WHAT THE TASK ASKS — Starting at the top of the records, output every line through the one that contains "结果 来说 都是 安全", keeping each exactly as it appears.

====== MATERIAL FOR THE TASK ======

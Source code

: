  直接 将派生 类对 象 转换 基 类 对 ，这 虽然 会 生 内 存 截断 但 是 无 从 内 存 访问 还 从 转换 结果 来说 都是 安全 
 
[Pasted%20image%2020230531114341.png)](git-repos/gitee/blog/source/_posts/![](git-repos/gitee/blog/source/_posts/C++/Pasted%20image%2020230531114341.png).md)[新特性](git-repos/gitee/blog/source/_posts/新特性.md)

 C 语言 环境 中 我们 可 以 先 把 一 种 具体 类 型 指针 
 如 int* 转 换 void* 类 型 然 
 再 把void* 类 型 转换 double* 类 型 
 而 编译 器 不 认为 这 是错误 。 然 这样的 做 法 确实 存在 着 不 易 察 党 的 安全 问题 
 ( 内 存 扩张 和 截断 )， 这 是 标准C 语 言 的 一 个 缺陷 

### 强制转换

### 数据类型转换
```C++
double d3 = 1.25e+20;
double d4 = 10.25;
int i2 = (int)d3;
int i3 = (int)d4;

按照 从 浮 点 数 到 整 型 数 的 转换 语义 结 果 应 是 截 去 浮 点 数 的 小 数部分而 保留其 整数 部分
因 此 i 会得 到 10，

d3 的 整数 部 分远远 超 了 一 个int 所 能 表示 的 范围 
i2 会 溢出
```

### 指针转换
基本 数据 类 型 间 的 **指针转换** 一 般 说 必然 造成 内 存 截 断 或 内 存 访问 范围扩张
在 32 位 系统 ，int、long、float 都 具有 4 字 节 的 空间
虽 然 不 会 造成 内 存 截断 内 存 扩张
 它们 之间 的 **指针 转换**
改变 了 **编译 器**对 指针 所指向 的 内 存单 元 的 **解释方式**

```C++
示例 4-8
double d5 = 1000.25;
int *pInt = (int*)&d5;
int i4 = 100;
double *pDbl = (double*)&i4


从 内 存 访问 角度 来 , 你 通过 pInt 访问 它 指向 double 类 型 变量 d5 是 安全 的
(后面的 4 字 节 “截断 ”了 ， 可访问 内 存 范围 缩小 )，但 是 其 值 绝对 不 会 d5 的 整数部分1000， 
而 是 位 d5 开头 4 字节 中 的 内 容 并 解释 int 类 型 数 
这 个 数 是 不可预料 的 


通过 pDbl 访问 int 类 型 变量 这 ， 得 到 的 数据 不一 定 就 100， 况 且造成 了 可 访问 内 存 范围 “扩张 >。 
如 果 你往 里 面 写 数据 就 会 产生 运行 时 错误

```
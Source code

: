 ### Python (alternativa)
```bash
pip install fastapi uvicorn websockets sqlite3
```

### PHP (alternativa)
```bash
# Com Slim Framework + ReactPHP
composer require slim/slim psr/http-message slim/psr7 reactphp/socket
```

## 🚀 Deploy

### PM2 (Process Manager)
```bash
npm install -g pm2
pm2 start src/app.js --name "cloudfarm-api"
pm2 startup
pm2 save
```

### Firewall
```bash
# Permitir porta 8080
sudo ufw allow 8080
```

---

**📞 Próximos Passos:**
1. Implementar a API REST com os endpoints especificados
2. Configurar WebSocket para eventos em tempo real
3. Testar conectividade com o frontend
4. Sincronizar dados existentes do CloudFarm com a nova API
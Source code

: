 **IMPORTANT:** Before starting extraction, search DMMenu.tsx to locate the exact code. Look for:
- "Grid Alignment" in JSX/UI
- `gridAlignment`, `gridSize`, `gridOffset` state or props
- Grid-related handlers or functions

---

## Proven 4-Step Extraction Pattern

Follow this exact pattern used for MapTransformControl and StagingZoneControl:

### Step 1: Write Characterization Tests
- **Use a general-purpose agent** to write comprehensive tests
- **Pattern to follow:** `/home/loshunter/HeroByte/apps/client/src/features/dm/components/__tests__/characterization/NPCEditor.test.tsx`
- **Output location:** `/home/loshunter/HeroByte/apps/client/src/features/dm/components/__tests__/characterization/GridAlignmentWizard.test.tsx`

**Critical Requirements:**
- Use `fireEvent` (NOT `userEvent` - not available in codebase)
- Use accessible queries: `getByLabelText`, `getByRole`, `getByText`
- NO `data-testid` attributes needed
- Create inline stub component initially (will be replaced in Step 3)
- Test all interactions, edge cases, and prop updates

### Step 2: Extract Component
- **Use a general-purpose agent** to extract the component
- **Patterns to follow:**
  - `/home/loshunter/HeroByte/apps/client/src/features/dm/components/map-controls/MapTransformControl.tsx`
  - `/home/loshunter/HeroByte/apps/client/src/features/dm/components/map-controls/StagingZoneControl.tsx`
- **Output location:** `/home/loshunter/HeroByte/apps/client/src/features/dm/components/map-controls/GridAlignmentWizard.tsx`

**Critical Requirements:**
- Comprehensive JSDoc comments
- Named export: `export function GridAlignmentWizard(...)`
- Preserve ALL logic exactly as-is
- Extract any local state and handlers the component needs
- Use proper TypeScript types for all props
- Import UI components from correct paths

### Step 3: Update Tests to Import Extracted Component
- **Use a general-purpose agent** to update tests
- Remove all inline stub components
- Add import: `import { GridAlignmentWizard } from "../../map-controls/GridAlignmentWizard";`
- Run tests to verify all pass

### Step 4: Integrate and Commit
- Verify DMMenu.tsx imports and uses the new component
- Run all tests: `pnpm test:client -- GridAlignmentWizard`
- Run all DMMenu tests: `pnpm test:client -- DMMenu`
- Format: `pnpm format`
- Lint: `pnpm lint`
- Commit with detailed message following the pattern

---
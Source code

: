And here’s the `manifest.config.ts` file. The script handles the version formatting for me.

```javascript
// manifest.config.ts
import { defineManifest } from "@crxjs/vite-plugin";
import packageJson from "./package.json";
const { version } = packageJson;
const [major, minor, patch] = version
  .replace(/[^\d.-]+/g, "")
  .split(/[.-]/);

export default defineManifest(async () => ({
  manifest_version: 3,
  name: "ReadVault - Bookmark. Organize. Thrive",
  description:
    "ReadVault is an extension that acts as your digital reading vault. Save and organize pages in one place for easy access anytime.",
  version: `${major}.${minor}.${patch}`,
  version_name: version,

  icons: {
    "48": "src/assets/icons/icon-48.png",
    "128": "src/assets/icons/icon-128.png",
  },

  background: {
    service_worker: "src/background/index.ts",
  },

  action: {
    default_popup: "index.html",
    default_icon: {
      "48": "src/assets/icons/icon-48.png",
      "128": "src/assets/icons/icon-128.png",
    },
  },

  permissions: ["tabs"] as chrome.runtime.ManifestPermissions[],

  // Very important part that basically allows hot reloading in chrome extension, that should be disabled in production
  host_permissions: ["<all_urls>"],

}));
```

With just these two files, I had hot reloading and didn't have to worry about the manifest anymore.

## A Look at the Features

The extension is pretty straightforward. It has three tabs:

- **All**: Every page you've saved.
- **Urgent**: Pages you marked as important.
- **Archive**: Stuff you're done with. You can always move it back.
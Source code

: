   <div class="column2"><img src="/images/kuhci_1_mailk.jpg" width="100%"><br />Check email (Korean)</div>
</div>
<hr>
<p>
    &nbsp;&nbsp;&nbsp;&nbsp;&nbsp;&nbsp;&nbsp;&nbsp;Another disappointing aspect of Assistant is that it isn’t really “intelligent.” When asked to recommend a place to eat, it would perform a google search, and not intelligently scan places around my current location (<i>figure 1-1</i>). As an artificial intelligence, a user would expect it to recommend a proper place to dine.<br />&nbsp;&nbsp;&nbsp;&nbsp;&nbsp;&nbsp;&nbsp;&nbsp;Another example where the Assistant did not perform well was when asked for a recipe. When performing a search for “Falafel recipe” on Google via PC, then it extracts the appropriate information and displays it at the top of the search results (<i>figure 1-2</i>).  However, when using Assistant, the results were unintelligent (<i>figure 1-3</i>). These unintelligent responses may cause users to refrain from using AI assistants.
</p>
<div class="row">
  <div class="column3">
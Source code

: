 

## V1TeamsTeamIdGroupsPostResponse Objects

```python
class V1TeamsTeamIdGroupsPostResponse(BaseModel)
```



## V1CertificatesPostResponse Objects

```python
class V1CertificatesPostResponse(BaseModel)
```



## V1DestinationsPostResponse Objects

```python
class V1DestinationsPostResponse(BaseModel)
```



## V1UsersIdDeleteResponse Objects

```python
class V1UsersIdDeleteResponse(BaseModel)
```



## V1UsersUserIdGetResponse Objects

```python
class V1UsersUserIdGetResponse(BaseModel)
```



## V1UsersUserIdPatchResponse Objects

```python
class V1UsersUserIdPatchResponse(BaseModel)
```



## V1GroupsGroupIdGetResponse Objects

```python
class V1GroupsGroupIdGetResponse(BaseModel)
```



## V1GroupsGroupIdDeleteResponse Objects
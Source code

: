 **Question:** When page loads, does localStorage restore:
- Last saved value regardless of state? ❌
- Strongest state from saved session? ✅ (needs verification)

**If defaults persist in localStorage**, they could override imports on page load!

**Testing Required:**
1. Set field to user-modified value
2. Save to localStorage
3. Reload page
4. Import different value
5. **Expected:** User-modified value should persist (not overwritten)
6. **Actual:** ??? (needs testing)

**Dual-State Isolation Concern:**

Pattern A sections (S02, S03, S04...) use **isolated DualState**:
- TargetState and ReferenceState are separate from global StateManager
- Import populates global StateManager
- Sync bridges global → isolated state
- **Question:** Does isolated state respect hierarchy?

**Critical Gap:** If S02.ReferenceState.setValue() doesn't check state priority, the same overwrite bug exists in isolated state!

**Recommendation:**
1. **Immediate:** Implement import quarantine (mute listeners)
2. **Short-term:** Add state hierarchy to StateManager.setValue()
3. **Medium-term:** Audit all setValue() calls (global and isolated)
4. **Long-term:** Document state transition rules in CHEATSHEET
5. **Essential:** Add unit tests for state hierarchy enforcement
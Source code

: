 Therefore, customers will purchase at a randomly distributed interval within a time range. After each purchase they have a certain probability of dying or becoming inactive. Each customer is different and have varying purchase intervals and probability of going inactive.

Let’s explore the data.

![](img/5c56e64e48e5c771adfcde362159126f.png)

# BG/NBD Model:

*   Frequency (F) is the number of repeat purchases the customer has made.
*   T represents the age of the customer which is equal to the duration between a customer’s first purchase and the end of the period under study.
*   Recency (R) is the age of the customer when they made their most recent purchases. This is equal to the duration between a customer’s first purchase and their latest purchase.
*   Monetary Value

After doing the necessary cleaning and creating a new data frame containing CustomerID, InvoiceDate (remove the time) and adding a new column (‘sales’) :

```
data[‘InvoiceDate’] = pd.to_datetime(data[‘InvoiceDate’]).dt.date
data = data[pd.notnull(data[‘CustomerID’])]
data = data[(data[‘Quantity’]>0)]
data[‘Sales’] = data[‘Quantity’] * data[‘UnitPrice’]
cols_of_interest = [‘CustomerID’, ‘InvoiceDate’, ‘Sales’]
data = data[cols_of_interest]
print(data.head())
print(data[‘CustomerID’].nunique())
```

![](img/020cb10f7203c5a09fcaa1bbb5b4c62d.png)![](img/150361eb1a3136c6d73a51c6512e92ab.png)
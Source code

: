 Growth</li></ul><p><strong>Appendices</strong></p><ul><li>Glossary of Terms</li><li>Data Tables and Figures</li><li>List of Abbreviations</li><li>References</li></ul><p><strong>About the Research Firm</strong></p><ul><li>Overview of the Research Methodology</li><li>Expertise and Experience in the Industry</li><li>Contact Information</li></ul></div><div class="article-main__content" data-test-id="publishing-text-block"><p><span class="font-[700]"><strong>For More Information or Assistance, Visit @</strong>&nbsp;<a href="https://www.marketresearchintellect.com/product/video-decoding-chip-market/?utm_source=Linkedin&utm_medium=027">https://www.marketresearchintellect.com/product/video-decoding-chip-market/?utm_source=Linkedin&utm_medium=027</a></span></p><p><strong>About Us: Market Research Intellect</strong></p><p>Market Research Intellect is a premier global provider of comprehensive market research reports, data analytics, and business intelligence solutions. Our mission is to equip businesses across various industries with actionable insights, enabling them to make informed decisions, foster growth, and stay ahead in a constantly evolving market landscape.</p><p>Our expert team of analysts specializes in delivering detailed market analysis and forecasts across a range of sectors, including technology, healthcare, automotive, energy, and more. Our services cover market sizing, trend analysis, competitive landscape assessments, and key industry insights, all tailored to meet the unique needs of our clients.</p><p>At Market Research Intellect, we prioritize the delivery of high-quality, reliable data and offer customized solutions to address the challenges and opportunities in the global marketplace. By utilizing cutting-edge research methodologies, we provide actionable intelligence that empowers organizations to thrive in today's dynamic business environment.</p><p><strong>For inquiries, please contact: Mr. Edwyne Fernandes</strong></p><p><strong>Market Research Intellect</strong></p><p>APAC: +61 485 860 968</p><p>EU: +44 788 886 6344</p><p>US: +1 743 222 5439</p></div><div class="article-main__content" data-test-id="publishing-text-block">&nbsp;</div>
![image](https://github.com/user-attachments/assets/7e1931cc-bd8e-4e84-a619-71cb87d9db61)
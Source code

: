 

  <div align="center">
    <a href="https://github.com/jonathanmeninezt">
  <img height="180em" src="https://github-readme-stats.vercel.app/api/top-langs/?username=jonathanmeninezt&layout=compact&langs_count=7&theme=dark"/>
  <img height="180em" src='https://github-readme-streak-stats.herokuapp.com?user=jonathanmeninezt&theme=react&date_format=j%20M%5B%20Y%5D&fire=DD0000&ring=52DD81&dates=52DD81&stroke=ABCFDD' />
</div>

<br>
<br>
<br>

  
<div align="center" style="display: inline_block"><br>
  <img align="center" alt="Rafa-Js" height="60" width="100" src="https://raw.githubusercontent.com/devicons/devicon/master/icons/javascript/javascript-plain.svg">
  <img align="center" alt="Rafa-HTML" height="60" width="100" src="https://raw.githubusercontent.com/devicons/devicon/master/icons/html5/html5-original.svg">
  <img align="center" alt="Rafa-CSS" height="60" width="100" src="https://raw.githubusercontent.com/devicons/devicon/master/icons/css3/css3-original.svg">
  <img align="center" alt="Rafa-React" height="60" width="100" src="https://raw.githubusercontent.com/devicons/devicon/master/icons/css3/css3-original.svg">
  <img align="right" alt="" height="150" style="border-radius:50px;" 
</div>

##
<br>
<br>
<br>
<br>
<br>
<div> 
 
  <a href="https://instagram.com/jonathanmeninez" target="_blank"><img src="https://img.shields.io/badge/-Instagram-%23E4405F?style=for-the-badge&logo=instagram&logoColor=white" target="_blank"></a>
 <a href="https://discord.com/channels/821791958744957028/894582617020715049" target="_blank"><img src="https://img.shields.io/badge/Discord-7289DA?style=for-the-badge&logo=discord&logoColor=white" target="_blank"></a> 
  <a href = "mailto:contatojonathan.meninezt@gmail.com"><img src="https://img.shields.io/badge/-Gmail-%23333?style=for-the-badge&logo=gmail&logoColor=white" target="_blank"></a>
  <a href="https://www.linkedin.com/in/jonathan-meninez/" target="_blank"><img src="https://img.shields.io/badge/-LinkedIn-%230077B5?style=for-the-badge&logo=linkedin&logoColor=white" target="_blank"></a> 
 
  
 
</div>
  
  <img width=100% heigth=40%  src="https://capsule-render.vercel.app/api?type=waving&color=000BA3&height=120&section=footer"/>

======

EXERCISE RESULT —
Source code

:  直接 将派生 类对 象 转换 基 类 对 ，这 虽然 会 生 内 存 截断 但 是 无 从 内 存 访问 还 从 转换 结果 来说 都是 安全 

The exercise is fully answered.